Liverpool Sound and Vision Rating 8.5/10

Any anniversary reached is worth commemorating, however there is something inspiring about reaching 50 years of artistic endeavour, of finding that what you may have first laid down in the heat of a moment’s love, regret, resentment or happiness, is what has driven you onwards ever since; that first scribbled line as you declared your feelings towards a person or the wrath of government, that is the flourish in which you always try to capture and see as a daily, monthly or yearly Welcome to Anniversaryville.

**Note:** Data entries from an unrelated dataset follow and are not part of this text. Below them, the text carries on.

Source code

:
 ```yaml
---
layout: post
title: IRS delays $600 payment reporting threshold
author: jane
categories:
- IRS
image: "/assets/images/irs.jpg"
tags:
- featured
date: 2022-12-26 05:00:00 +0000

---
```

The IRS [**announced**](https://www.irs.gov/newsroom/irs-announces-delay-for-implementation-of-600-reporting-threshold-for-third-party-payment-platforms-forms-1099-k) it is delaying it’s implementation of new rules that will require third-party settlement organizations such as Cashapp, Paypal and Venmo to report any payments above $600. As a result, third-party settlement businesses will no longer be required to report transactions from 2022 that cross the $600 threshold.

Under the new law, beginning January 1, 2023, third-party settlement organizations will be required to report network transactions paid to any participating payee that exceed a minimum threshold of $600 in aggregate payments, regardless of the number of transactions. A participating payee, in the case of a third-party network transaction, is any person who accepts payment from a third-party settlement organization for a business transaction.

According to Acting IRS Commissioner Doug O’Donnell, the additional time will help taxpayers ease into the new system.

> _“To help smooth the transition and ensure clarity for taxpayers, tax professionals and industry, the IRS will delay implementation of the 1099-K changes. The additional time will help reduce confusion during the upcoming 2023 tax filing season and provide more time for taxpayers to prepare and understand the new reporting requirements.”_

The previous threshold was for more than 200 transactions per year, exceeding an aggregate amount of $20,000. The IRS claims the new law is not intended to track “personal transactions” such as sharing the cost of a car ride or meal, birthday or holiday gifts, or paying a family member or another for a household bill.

Rab Noakes is erudite and polished enough to understand that just because a song is written in the present day, it doesn’t mean that it harnesses the same energy as what went before, and the truth of that is across all art, or even in the day to day living. It is an argument that keeps cropping up but one that is forgiven when you can combine your running order to the point where Time does not matter, where the only conversation to be had is just how good the music actually is, not where in time it came from.

It is in the sequence of events that the music stands out and in which the artist plays the tune, hand wrestling Time for a while and coming out with a sizeable draw every now and then. The sense of both care and duty is there to be seen in this album, Time letting its grip surprisingly slip for a moment as songs such as Let The Show Begin, Together Forever, Just One Look, Long Black Veil, Tramps and Immigrants medley/Tramps and Hawkers/I Pity The Poor Immigrant, A Voice Over My Shoulder and the beauty of Tennessee Waltz fill the unnatural void of silence that can arise when we look to music as a transient beast, one with a life expectancy of a year, six months or the one hot wonder.

There is nothing to be gained from the ephemeral, just the half-forgotten memory of the whisper in the wind that soon dies down and becomes fragments of glass on the floor; all that is needed is the sense of permanent and Rab Noakes’ Welcome to Anniversaryville achieves that in spades.

Rab Noakes releases Welcome to Anniversaryville on Friday 13th July 2018.